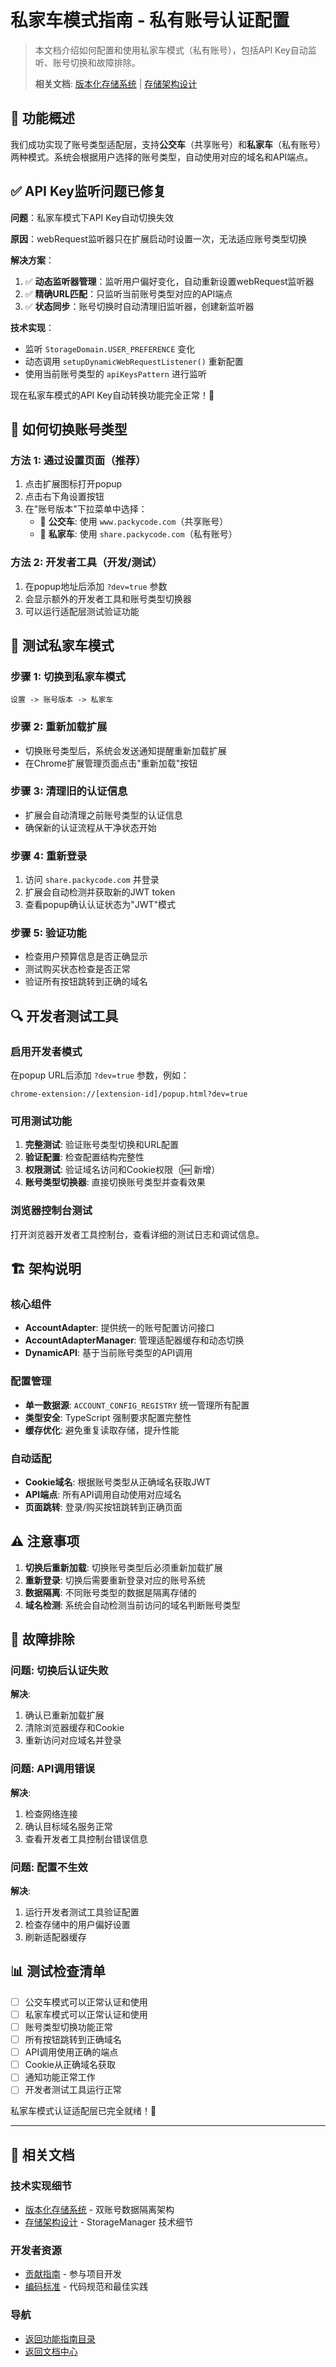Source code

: # 私家车模式指南 - 私有账号认证配置

> 本文档介绍如何配置和使用私家车模式（私有账号），包括API Key自动监听、账号切换和故障排除。
>
> **相关文档**: [版本化存储系统](versioned-storage-guide.md) | [存储架构设计](../architecture/storage-architecture.md)

## 🚀 功能概述

我们成功实现了账号类型适配层，支持**公交车**（共享账号）和**私家车**（私有账号）两种模式。系统会根据用户选择的账号类型，自动使用对应的域名和API端点。

## ✅ API Key监听问题已修复

**问题**：私家车模式下API Key自动切换失效

**原因**：webRequest监听器只在扩展启动时设置一次，无法适应账号类型切换

**解决方案**：

1. ✅ **动态监听器管理**：监听用户偏好变化，自动重新设置webRequest监听器
2. ✅ **精确URL匹配**：只监听当前账号类型对应的API端点
3. ✅ **状态同步**：账号切换时自动清理旧监听器，创建新监听器

**技术实现**：

- 监听 `StorageDomain.USER_PREFERENCE` 变化
- 动态调用 `setupDynamicWebRequestListener()` 重新配置
- 使用当前账号类型的 `apiKeysPattern` 进行监听

现在私家车模式的API Key自动转换功能完全正常！🎉

## 🔧 如何切换账号类型

### 方法 1: 通过设置页面（推荐）

1. 点击扩展图标打开popup
2. 点击右下角设置按钮
3. 在"账号版本"下拉菜单中选择：
   - 🚌 **公交车**: 使用 `www.packycode.com`（共享账号）
   - 🚗 **私家车**: 使用 `share.packycode.com`（私有账号）

### 方法 2: 开发者工具（开发/测试）

1. 在popup地址后添加 `?dev=true` 参数
2. 会显示额外的开发者工具和账号类型切换器
3. 可以运行适配层测试验证功能

## 🧪 测试私家车模式

### 步骤 1: 切换到私家车模式

```
设置 -> 账号版本 -> 私家车
```

### 步骤 2: 重新加载扩展

- 切换账号类型后，系统会发送通知提醒重新加载扩展
- 在Chrome扩展管理页面点击"重新加载"按钮

### 步骤 3: 清理旧的认证信息

- 扩展会自动清理之前账号类型的认证信息
- 确保新的认证流程从干净状态开始

### 步骤 4: 重新登录

1. 访问 `share.packycode.com` 并登录
2. 扩展会自动检测并获取新的JWT token
3. 查看popup确认认证状态为"JWT"模式

### 步骤 5: 验证功能

- 检查用户预算信息是否正确显示
- 测试购买状态检查是否正常
- 验证所有按钮跳转到正确的域名

## 🔍 开发者测试工具

### 启用开发者模式

在popup URL后添加 `?dev=true` 参数，例如：

```
chrome-extension://[extension-id]/popup.html?dev=true
```

### 可用测试功能

1. **完整测试**: 验证账号类型切换和URL配置
2. **验证配置**: 检查配置结构完整性
3. **权限测试**: 验证域名访问和Cookie权限（🆕 新增）
4. **账号类型切换器**: 直接切换账号类型并查看效果

### 浏览器控制台测试

打开浏览器开发者工具控制台，查看详细的测试日志和调试信息。

## 🏗️ 架构说明

### 核心组件

- **AccountAdapter**: 提供统一的账号配置访问接口
- **AccountAdapterManager**: 管理适配器缓存和动态切换
- **DynamicAPI**: 基于当前账号类型的API调用

### 配置管理

- **单一数据源**: `ACCOUNT_CONFIG_REGISTRY` 统一管理所有配置
- **类型安全**: TypeScript 强制要求配置完整性
- **缓存优化**: 避免重复读取存储，提升性能

### 自动适配

- **Cookie域名**: 根据账号类型从正确域名获取JWT
- **API端点**: 所有API调用自动使用对应域名
- **页面跳转**: 登录/购买按钮跳转到正确页面

## ⚠️ 注意事项

1. **切换后重新加载**: 切换账号类型后必须重新加载扩展
2. **重新登录**: 切换后需要重新登录对应的账号系统
3. **数据隔离**: 不同账号类型的数据是隔离存储的
4. **域名检测**: 系统会自动检测当前访问的域名判断账号类型

## 🐛 故障排除

### 问题: 切换后认证失败

**解决**:

1. 确认已重新加载扩展
2. 清除浏览器缓存和Cookie
3. 重新访问对应域名并登录

### 问题: API调用错误

**解决**:

1. 检查网络连接
2. 确认目标域名服务正常
3. 查看开发者工具控制台错误信息

### 问题: 配置不生效

**解决**:

1. 运行开发者测试工具验证配置
2. 检查存储中的用户偏好设置
3. 刷新适配器缓存

## 📊 测试检查清单

- [ ] 公交车模式可以正常认证和使用
- [ ] 私家车模式可以正常认证和使用
- [ ] 账号类型切换功能正常
- [ ] 所有按钮跳转到正确域名
- [ ] API调用使用正确的端点
- [ ] Cookie从正确域名获取
- [ ] 通知功能正常工作
- [ ] 开发者测试工具运行正常

私家车模式认证适配层已完全就绪！🎉

---

## 🔗 相关文档

### 技术实现细节

- [版本化存储系统](versioned-storage-guide.md) - 双账号数据隔离架构
- [存储架构设计](../architecture/storage-architecture.md) - StorageManager 技术细节

### 开发者资源

- [贡献指南](../developers/contributing.md) - 参与项目开发
- [编码标准](../developers/coding-standards.md) - 代码规范和最佳实践

### 导航

- [返回功能指南目录](README.md)
- [返回文档中心](../README.md)

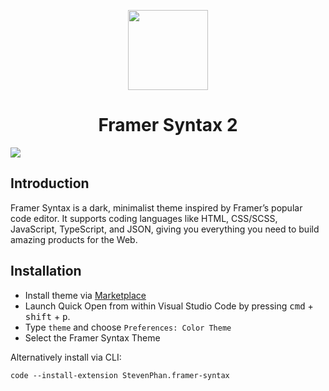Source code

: <p align="center">
  <img src="https://946663360620-us-east-1-static-files.s3.amazonaws.com/syntax/logo.png" width="128" height="128"/>
</p>
<h1 align="center">Framer Syntax 2</h1>

<img src="https://946663360620-us-east-1-static-files.s3.amazonaws.com/syntax/vsc.png" />

## Introduction

Framer Syntax is a dark, minimalist theme inspired by Framer’s popular code editor. It supports coding languages like HTML, CSS/SCSS, JavaScript, TypeScript, and JSON, giving you everything you need to build amazing products for the Web.

## Installation

- Install theme via [Marketplace](https://marketplace.visualstudio.com/items?itemName=StevenPhan.framer-syntax)
- Launch Quick Open from within Visual Studio Code by pressing <kbd>cmd</kbd> + <kbd>shift</kbd> + <kbd>p</kbd>.
- Type `theme` and choose `Preferences: Color Theme`
- Select the Framer Syntax Theme

Alternatively install via CLI:

```
code --install-extension StevenPhan.framer-syntax
```
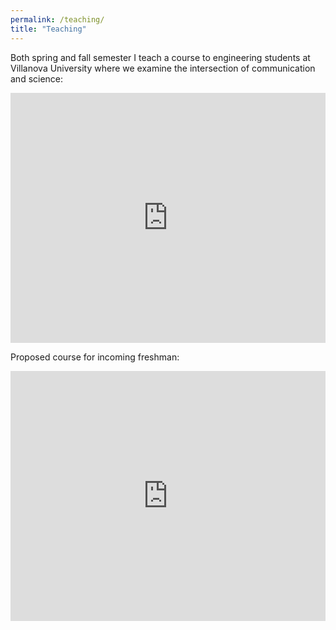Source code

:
 ```yaml
---
permalink: /teaching/
title: "Teaching"
---
```


Both spring and fall semester I teach a course to engineering students at Villanova University where we examine the intersection of communication and science:


<embed src="https://johnnygainer.github.io/assets/images/comm1102syllabus.pdf" width="100%" height="400px"/>


Proposed course for incoming freshman:


<embed src="https://johnnygainer.github.io/assets/images/gainer-precollege-course.pdf" width="100%" height="400px"/>
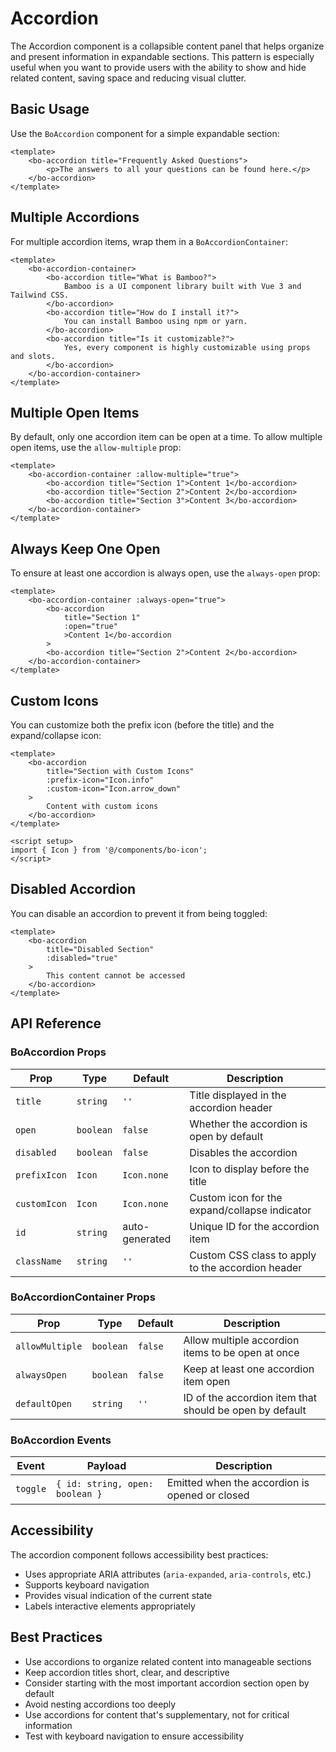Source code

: # Accordion

The Accordion component is a collapsible content panel that helps organize and present information in expandable sections. This pattern is especially useful when you want to provide users with the ability to show and hide related content, saving space and reducing visual clutter.

## Basic Usage

Use the `BoAccordion` component for a simple expandable section:

```vue
<template>
	<bo-accordion title="Frequently Asked Questions">
		<p>The answers to all your questions can be found here.</p>
	</bo-accordion>
</template>
```

## Multiple Accordions

For multiple accordion items, wrap them in a `BoAccordionContainer`:

```vue
<template>
	<bo-accordion-container>
		<bo-accordion title="What is Bamboo?">
			Bamboo is a UI component library built with Vue 3 and Tailwind CSS.
		</bo-accordion>
		<bo-accordion title="How do I install it?">
			You can install Bamboo using npm or yarn.
		</bo-accordion>
		<bo-accordion title="Is it customizable?">
			Yes, every component is highly customizable using props and slots.
		</bo-accordion>
	</bo-accordion-container>
</template>
```

## Multiple Open Items

By default, only one accordion item can be open at a time. To allow multiple open items, use the `allow-multiple` prop:

```vue
<template>
	<bo-accordion-container :allow-multiple="true">
		<bo-accordion title="Section 1">Content 1</bo-accordion>
		<bo-accordion title="Section 2">Content 2</bo-accordion>
		<bo-accordion title="Section 3">Content 3</bo-accordion>
	</bo-accordion-container>
</template>
```

## Always Keep One Open

To ensure at least one accordion is always open, use the `always-open` prop:

```vue
<template>
	<bo-accordion-container :always-open="true">
		<bo-accordion
			title="Section 1"
			:open="true"
			>Content 1</bo-accordion
		>
		<bo-accordion title="Section 2">Content 2</bo-accordion>
	</bo-accordion-container>
</template>
```

## Custom Icons

You can customize both the prefix icon (before the title) and the expand/collapse icon:

```vue
<template>
	<bo-accordion
		title="Section with Custom Icons"
		:prefix-icon="Icon.info"
		:custom-icon="Icon.arrow_down"
	>
		Content with custom icons
	</bo-accordion>
</template>

<script setup>
import { Icon } from '@/components/bo-icon';
</script>
```

## Disabled Accordion

You can disable an accordion to prevent it from being toggled:

```vue
<template>
	<bo-accordion
		title="Disabled Section"
		:disabled="true"
	>
		This content cannot be accessed
	</bo-accordion>
</template>
```

## API Reference

### BoAccordion Props

| Prop         | Type      | Default        | Description                                       |
| ------------ | --------- | -------------- | ------------------------------------------------- |
| `title`      | `string`  | `''`           | Title displayed in the accordion header           |
| `open`       | `boolean` | `false`        | Whether the accordion is open by default          |
| `disabled`   | `boolean` | `false`        | Disables the accordion                            |
| `prefixIcon` | `Icon`    | `Icon.none`    | Icon to display before the title                  |
| `customIcon` | `Icon`    | `Icon.none`    | Custom icon for the expand/collapse indicator     |
| `id`         | `string`  | auto-generated | Unique ID for the accordion item                  |
| `className`  | `string`  | `''`           | Custom CSS class to apply to the accordion header |

### BoAccordionContainer Props

| Prop            | Type      | Default | Description                                             |
| --------------- | --------- | ------- | ------------------------------------------------------- |
| `allowMultiple` | `boolean` | `false` | Allow multiple accordion items to be open at once       |
| `alwaysOpen`    | `boolean` | `false` | Keep at least one accordion item open                   |
| `defaultOpen`   | `string`  | `''`    | ID of the accordion item that should be open by default |

### BoAccordion Events

| Event    | Payload                         | Description                                    |
| -------- | ------------------------------- | ---------------------------------------------- |
| `toggle` | `{ id: string, open: boolean }` | Emitted when the accordion is opened or closed |

## Accessibility

The accordion component follows accessibility best practices:

- Uses appropriate ARIA attributes (`aria-expanded`, `aria-controls`, etc.)
- Supports keyboard navigation
- Provides visual indication of the current state
- Labels interactive elements appropriately

## Best Practices

- Use accordions to organize related content into manageable sections
- Keep accordion titles short, clear, and descriptive
- Consider starting with the most important accordion section open by default
- Avoid nesting accordions too deeply
- Use accordions for content that's supplementary, not for critical information
- Test with keyboard navigation to ensure accessibility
• • •
Using the listing above, return word for word each line from the one that has "### 步骤 4: 重新登录" through the one that has "4. **账号类型切换器**: 直接切换账号类型并查看效果", and no line outside that range.

Result for this exercise —
### 步骤 4: 重新登录

1. 访问 `share.packycode.com` 并登录
2. 扩展会自动检测并获取新的JWT token
3. 查看popup确认认证状态为"JWT"模式

### 步骤 5: 验证功能

- 检查用户预算信息是否正确显示
- 测试购买状态检查是否正常
- 验证所有按钮跳转到正确的域名

## 🔍 开发者测试工具

### 启用开发者模式

在popup URL后添加 `?dev=true` 参数，例如：

```
chrome-extension://[extension-id]/popup.html?dev=true
```

### 可用测试功能

1. **完整测试**: 验证账号类型切换和URL配置
2. **验证配置**: 检查配置结构完整性
3. **权限测试**: 验证域名访问和Cookie权限（🆕 新增）
4. **账号类型切换器**: 直接切换账号类型并查看效果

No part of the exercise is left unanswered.